Sans diplôme universitaire, les chances diminuent
L’existence d’un lien entre la situation financière et le nombre de demandes n’a pas été analysée en profondeur. Les données zurichoises confirment néanmoins les observations d’une étude nationale. Depuis 2018, le nouveau droit de la nationalité suisse est en vigueur: la durée minimale de séjour a été réduite de douze à dix ans, mais les exigences ont été durcies, notamment sur les connaissances linguistiques et l’indépendance économique.

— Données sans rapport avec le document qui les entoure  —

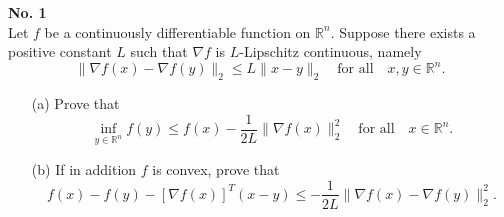 \documentclass[a4paper, 11pt]{article}
\newenvironment{problem}[2][No.]
    { \begin{mdframed}[backgroundcolor=gray!5] \textbf{#1 #2} \\}
    {  \end{mdframed}}
\begin{document}
\noindent

\begin{problem}{1}
	Let \( f \) be a continuously differentiable function on \( \mathbb{R}^n \). Suppose there exists a positive constant \( L \) such that \( \nabla f \) is \( L \)-Lipschitz continuous, namely
$$
	\|\nabla f(x) - \nabla f(y)\|_2 \leq L\|x - y\|_2 \quad \text{for all} \quad x, y \in \mathbb{R}^n.
$$
	\begin{enumerate}
		\item[(a)] Prove that
$$
		\inf_{y \in \mathbb{R}^n} f(y) \leq f(x) - \frac{1}{2L}\|\nabla f(x)\|_2^2 \quad \text{for all} \quad x \in \mathbb{R}^n.
$$
		\item[(b)] If in addition \( f \) is convex, prove that
$$
		f(x) - f(y) - [\nabla f(x)]^T(x - y) \leq -\frac{1}{2L}\|\nabla f(x) - \nabla f(y)\|_2^2.
$$
	\end{enumerate}
\end{problem}
\end{document}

Une étude publiée en 2024 pour la Commission fédérale pour les questions de migration souligne que la naturalisation n’est pas un droit automatique. Les personnes obtenant une naturalisation ordinaire sont désormais davantage «privilégiées»: elles sont souvent hautement qualifiées et bien établies. Avant la réforme, environ un tiers des naturalisés possédaient un diplôme universitaire. Désormais, plus de la moitié en ont un. A l’inverse, la part des personnes sans formation continue est passée de près de 24% à moins de 9%.
L’étude conclut que ces nouvelles règles favorisent les personnes mieux formées et disposant de revenus élevés, ainsi que celles maîtrisant la langue. Les personnes ayant eu recours à l’aide sociale ou rencontrant des difficultés linguistiques voient leurs chances considérablement diminuer.